Problem requirements. Exactly the lines from the one containing "returns their sum" through the one containing "packages/app/modules/pomo/components (Files) |" in the listing below are to be copied, with the pictures left out.

Provided records.

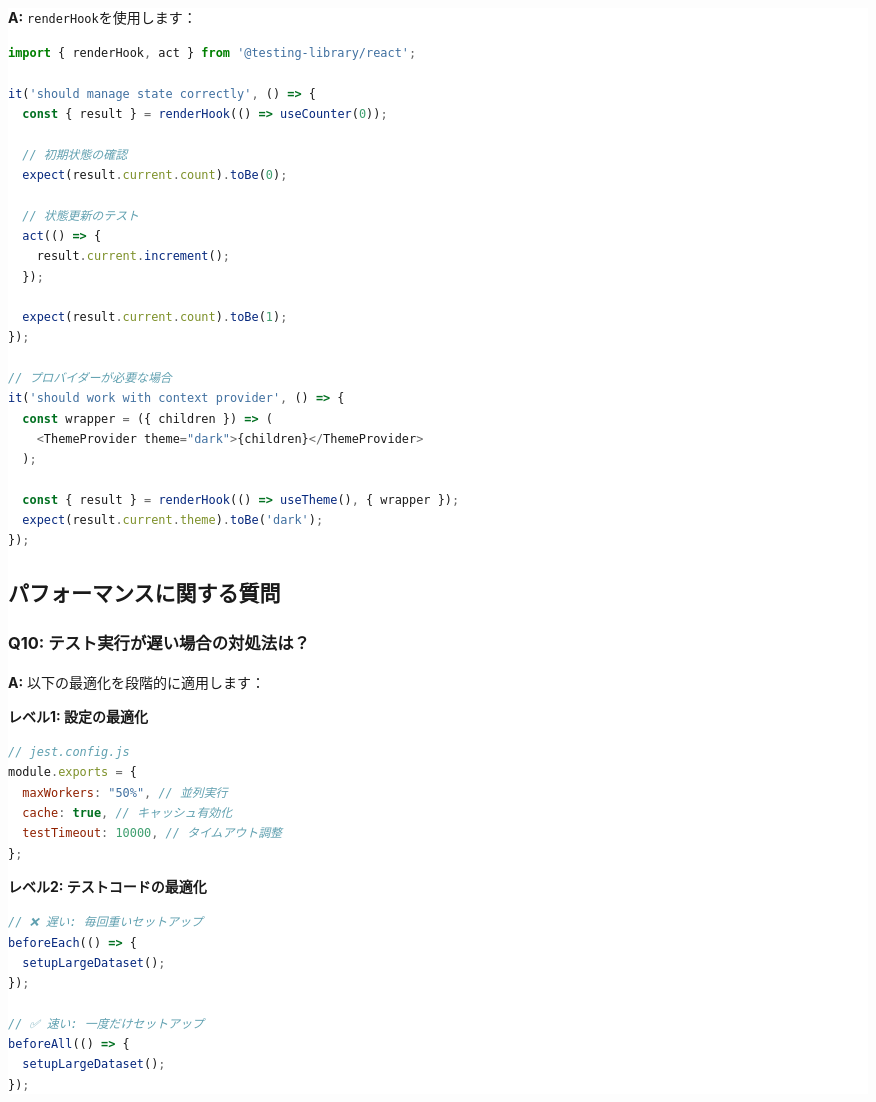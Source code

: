 **A:** `renderHook`を使用します：

```typescript
import { renderHook, act } from '@testing-library/react';

it('should manage state correctly', () => {
  const { result } = renderHook(() => useCounter(0));

  // 初期状態の確認
  expect(result.current.count).toBe(0);

  // 状態更新のテスト
  act(() => {
    result.current.increment();
  });

  expect(result.current.count).toBe(1);
});

// プロバイダーが必要な場合
it('should work with context provider', () => {
  const wrapper = ({ children }) => (
    <ThemeProvider theme="dark">{children}</ThemeProvider>
  );

  const { result } = renderHook(() => useTheme(), { wrapper });
  expect(result.current.theme).toBe('dark');
});
```

## パフォーマンスに関する質問

### Q10: テスト実行が遅い場合の対処法は？

**A:** 以下の最適化を段階的に適用します：

**レベル1: 設定の最適化**

```javascript
// jest.config.js
module.exports = {
  maxWorkers: "50%", // 並列実行
  cache: true, // キャッシュ有効化
  testTimeout: 10000, // タイムアウト調整
};
```

**レベル2: テストコードの最適化**

```typescript
// ❌ 遅い: 毎回重いセットアップ
beforeEach(() => {
  setupLargeDataset();
});

// ✅ 速い: 一度だけセットアップ
beforeAll(() => {
  setupLargeDataset();
});
```
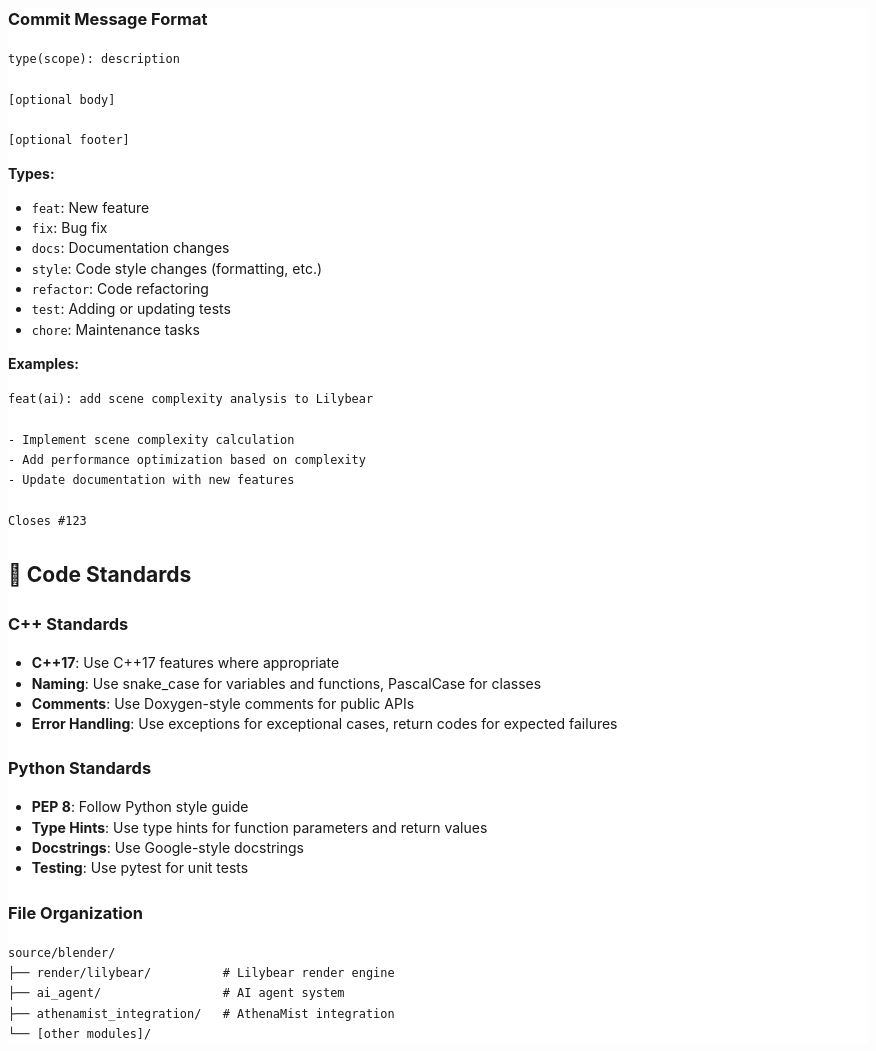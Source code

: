 ### Commit Message Format
```
type(scope): description

[optional body]

[optional footer]
```

**Types:**
- `feat`: New feature
- `fix`: Bug fix
- `docs`: Documentation changes
- `style`: Code style changes (formatting, etc.)
- `refactor`: Code refactoring
- `test`: Adding or updating tests
- `chore`: Maintenance tasks

**Examples:**
```
feat(ai): add scene complexity analysis to Lilybear

- Implement scene complexity calculation
- Add performance optimization based on complexity
- Update documentation with new features

Closes #123
```

## 🎨 Code Standards

### C++ Standards
- **C++17**: Use C++17 features where appropriate
- **Naming**: Use snake_case for variables and functions, PascalCase for classes
- **Comments**: Use Doxygen-style comments for public APIs
- **Error Handling**: Use exceptions for exceptional cases, return codes for expected failures

### Python Standards
- **PEP 8**: Follow Python style guide
- **Type Hints**: Use type hints for function parameters and return values
- **Docstrings**: Use Google-style docstrings
- **Testing**: Use pytest for unit tests

### File Organization
```
source/blender/
├── render/lilybear/          # Lilybear render engine
├── ai_agent/                 # AI agent system
├── athenamist_integration/   # AthenaMist integration
└── [other modules]/
```
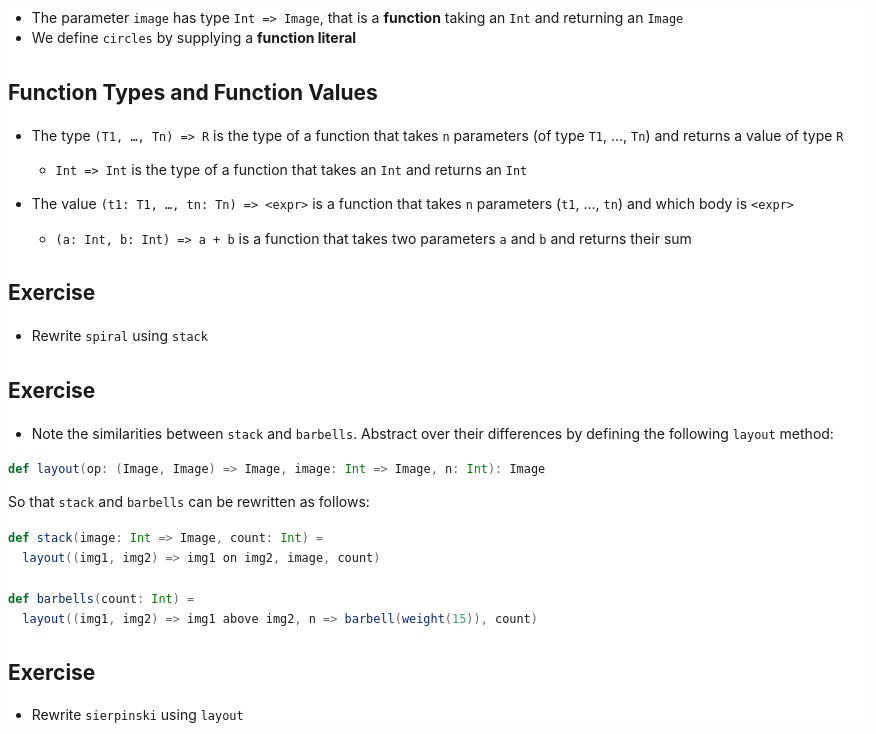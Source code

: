 - The parameter `image` has type `Int => Image`, that is a **function** taking an `Int` and returning an `Image`
- We define `circles` by supplying a **function literal**

## Function Types and Function Values

- The type `(T1, …, Tn) => R` is the type of a function that takes `n` parameters (of type `T1`, …, `Tn`) and returns a value of type `R`
    - `Int => Int` is the type of a function that takes an `Int` and returns an `Int`

- The value `(t1: T1, …, tn: Tn) => <expr>` is a function that takes `n` parameters (`t1`, …, `tn`) and which body is `<expr>`
    - `(a: Int, b: Int) => a + b` is a function that takes two parameters `a` and `b` and returns their sum

## Exercise

- Rewrite `spiral` using `stack`



## Exercise

- Note the similarities between `stack` and `barbells`. Abstract over their differences by defining the following `layout` method:

```scala
def layout(op: (Image, Image) => Image, image: Int => Image, n: Int): Image
```

So that `stack` and `barbells` can be rewritten as follows:

```scala
def stack(image: Int => Image, count: Int) =
  layout((img1, img2) => img1 on img2, image, count)

def barbells(count: Int) =
  layout((img1, img2) => img1 above img2, n => barbell(weight(15)), count)
```



## Exercise

- Rewrite `sierpinski` using `layout`



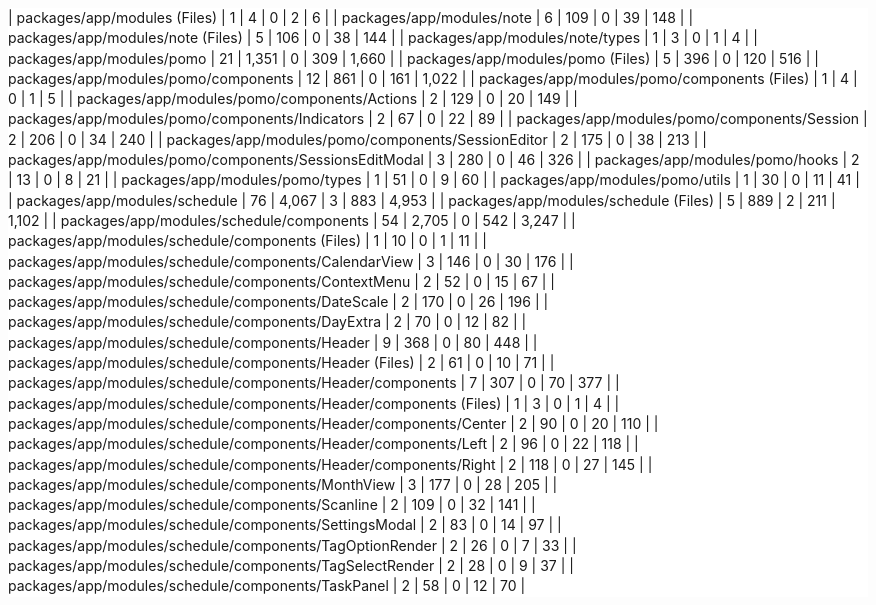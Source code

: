 | packages/app/modules (Files) | 1 | 4 | 0 | 2 | 6 |
| packages/app/modules/note | 6 | 109 | 0 | 39 | 148 |
| packages/app/modules/note (Files) | 5 | 106 | 0 | 38 | 144 |
| packages/app/modules/note/types | 1 | 3 | 0 | 1 | 4 |
| packages/app/modules/pomo | 21 | 1,351 | 0 | 309 | 1,660 |
| packages/app/modules/pomo (Files) | 5 | 396 | 0 | 120 | 516 |
| packages/app/modules/pomo/components | 12 | 861 | 0 | 161 | 1,022 |
| packages/app/modules/pomo/components (Files) | 1 | 4 | 0 | 1 | 5 |
| packages/app/modules/pomo/components/Actions | 2 | 129 | 0 | 20 | 149 |
| packages/app/modules/pomo/components/Indicators | 2 | 67 | 0 | 22 | 89 |
| packages/app/modules/pomo/components/Session | 2 | 206 | 0 | 34 | 240 |
| packages/app/modules/pomo/components/SessionEditor | 2 | 175 | 0 | 38 | 213 |
| packages/app/modules/pomo/components/SessionsEditModal | 3 | 280 | 0 | 46 | 326 |
| packages/app/modules/pomo/hooks | 2 | 13 | 0 | 8 | 21 |
| packages/app/modules/pomo/types | 1 | 51 | 0 | 9 | 60 |
| packages/app/modules/pomo/utils | 1 | 30 | 0 | 11 | 41 |
| packages/app/modules/schedule | 76 | 4,067 | 3 | 883 | 4,953 |
| packages/app/modules/schedule (Files) | 5 | 889 | 2 | 211 | 1,102 |
| packages/app/modules/schedule/components | 54 | 2,705 | 0 | 542 | 3,247 |
| packages/app/modules/schedule/components (Files) | 1 | 10 | 0 | 1 | 11 |
| packages/app/modules/schedule/components/CalendarView | 3 | 146 | 0 | 30 | 176 |
| packages/app/modules/schedule/components/ContextMenu | 2 | 52 | 0 | 15 | 67 |
| packages/app/modules/schedule/components/DateScale | 2 | 170 | 0 | 26 | 196 |
| packages/app/modules/schedule/components/DayExtra | 2 | 70 | 0 | 12 | 82 |
| packages/app/modules/schedule/components/Header | 9 | 368 | 0 | 80 | 448 |
| packages/app/modules/schedule/components/Header (Files) | 2 | 61 | 0 | 10 | 71 |
| packages/app/modules/schedule/components/Header/components | 7 | 307 | 0 | 70 | 377 |
| packages/app/modules/schedule/components/Header/components (Files) | 1 | 3 | 0 | 1 | 4 |
| packages/app/modules/schedule/components/Header/components/Center | 2 | 90 | 0 | 20 | 110 |
| packages/app/modules/schedule/components/Header/components/Left | 2 | 96 | 0 | 22 | 118 |
| packages/app/modules/schedule/components/Header/components/Right | 2 | 118 | 0 | 27 | 145 |
| packages/app/modules/schedule/components/MonthView | 3 | 177 | 0 | 28 | 205 |
| packages/app/modules/schedule/components/Scanline | 2 | 109 | 0 | 32 | 141 |
| packages/app/modules/schedule/components/SettingsModal | 2 | 83 | 0 | 14 | 97 |
| packages/app/modules/schedule/components/TagOptionRender | 2 | 26 | 0 | 7 | 33 |
| packages/app/modules/schedule/components/TagSelectRender | 2 | 28 | 0 | 9 | 37 |
| packages/app/modules/schedule/components/TaskPanel | 2 | 58 | 0 | 12 | 70 |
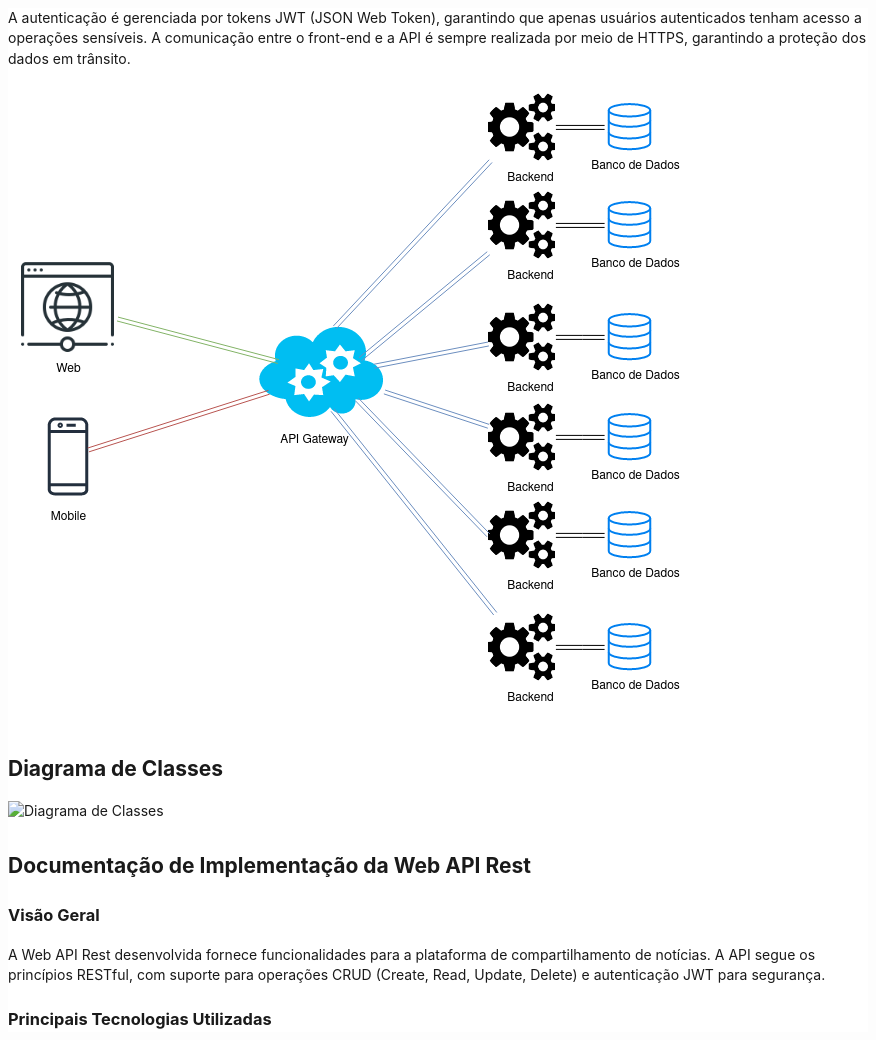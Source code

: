 A autenticação é gerenciada por tokens JWT (JSON Web Token), garantindo que apenas usuários autenticados tenham acesso a operações sensíveis. A comunicação entre o front-end e a API é sempre realizada por meio de HTTPS, garantindo a proteção dos dados em trânsito.

![Arquitetura da Solução](img/api_web_mobile.png)

## Diagrama de Classes

![Diagrama de Classes](https://github.com/ICEI-PUC-Minas-PMV-ADS/pmv-ads-2023-2-e4-proj-dad-t2-technews/blob/main/docs/img/diagrama%20de%20classes.png)


## Documentação de Implementação da Web API Rest
### Visão Geral

A Web API Rest desenvolvida fornece funcionalidades para a plataforma de compartilhamento de notícias. A API segue os princípios RESTful, com suporte para operações CRUD (Create, Read, Update, Delete) e autenticação JWT para segurança.

### Principais Tecnologias Utilizadas
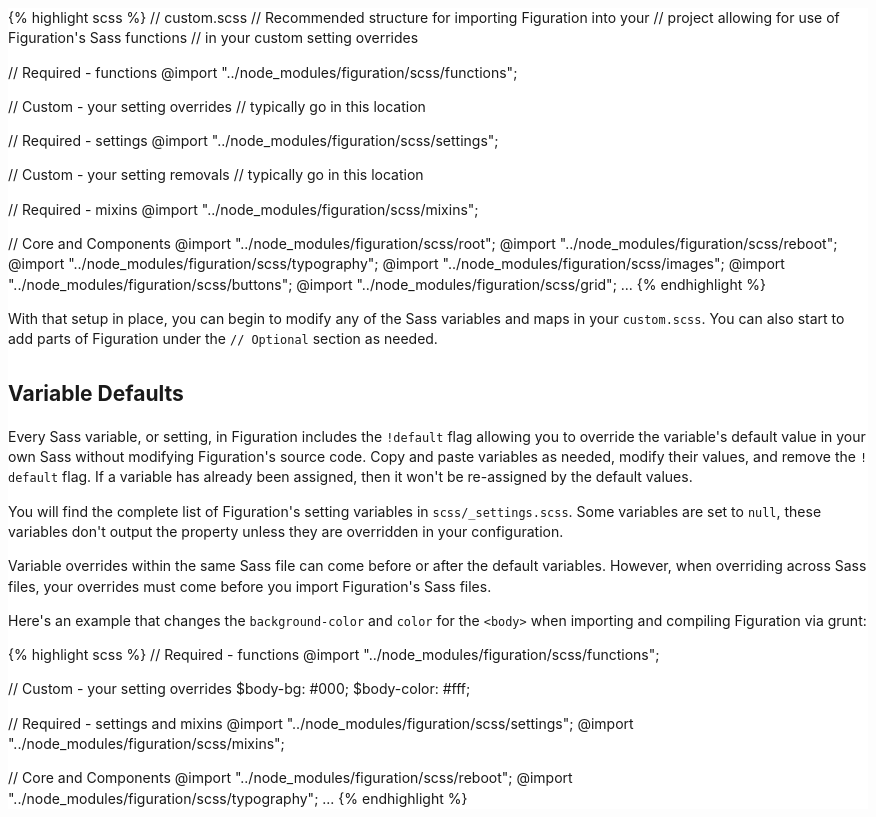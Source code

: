{% highlight scss %}
// custom.scss
// Recommended structure for importing Figuration into your
// project allowing for use of Figuration's Sass functions
// in your custom setting overrides

// Required - functions
@import "../node_modules/figuration/scss/functions";

// Custom - your setting overrides
// typically go in this location

// Required - settings
@import "../node_modules/figuration/scss/settings";

// Custom - your setting removals
// typically go in this location

// Required - mixins
@import "../node_modules/figuration/scss/mixins";

// Core and Components
@import "../node_modules/figuration/scss/root";
@import "../node_modules/figuration/scss/reboot";
@import "../node_modules/figuration/scss/typography";
@import "../node_modules/figuration/scss/images";
@import "../node_modules/figuration/scss/buttons";
@import "../node_modules/figuration/scss/grid";
...
{% endhighlight %}

With that setup in place, you can begin to modify any of the Sass variables and maps in your `custom.scss`. You can also start to add parts of Figuration under the `// Optional` section as needed.

## Variable Defaults

Every Sass variable, or setting, in Figuration includes the `!default` flag allowing you to override the variable's default value in your own Sass without modifying Figuration's source code. Copy and paste variables as needed, modify their values, and remove the `!default` flag. If a variable has already been assigned, then it won't be re-assigned by the default values.

You will find the complete list of Figuration's setting variables in `scss/_settings.scss`. Some variables are set to `null`, these variables don't output the property unless they are overridden in your configuration.

Variable overrides within the same Sass file can come before or after the default variables. However, when overriding across Sass files, your overrides must come before you import Figuration's Sass files.

Here's an example that changes the `background-color` and `color` for the `<body>` when importing and compiling Figuration via grunt:

{% highlight scss %}
// Required - functions
@import "../node_modules/figuration/scss/functions";

// Custom - your setting overrides
$body-bg: #000;
$body-color: #fff;

// Required - settings and mixins
@import "../node_modules/figuration/scss/settings";
@import "../node_modules/figuration/scss/mixins";

// Core and Components
@import "../node_modules/figuration/scss/reboot";
@import "../node_modules/figuration/scss/typography";
...
{% endhighlight %}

Answer.
    - `(a: Int, b: Int) => a + b` is a function that takes two parameters `a` and `b` and returns their sum

## Exercise

- Rewrite `spiral` using `stack`



## Exercise

- Note the similarities between `stack` and `barbells`. Abstract over their differences by defining the following `layout` method:

```scala
def layout(op: (Image, Image) => Image, image: Int => Image, n: Int): Image
```

So that `stack` and `barbells` can be rewritten as follows:

```scala
def stack(image: Int => Image, count: Int) =
  layout((img1, img2) => img1 on img2, image, count)

def barbells(count: Int) =
  layout((img1, img2) => img1 above img2, n => barbell(weight(15)), count)
```



## Exercise

- Rewrite `sierpinski` using `layout`



Source code

: | packages/app/modules (Files) | 1 | 4 | 0 | 2 | 6 |
| packages/app/modules/note | 6 | 109 | 0 | 39 | 148 |
| packages/app/modules/note (Files) | 5 | 106 | 0 | 38 | 144 |
| packages/app/modules/note/types | 1 | 3 | 0 | 1 | 4 |
| packages/app/modules/pomo | 21 | 1,351 | 0 | 309 | 1,660 |
| packages/app/modules/pomo (Files) | 5 | 396 | 0 | 120 | 516 |
| packages/app/modules/pomo/components | 12 | 861 | 0 | 161 | 1,022 |
| packages/app/modules/pomo/components (Files) | 1 | 4 | 0 | 1 | 5 |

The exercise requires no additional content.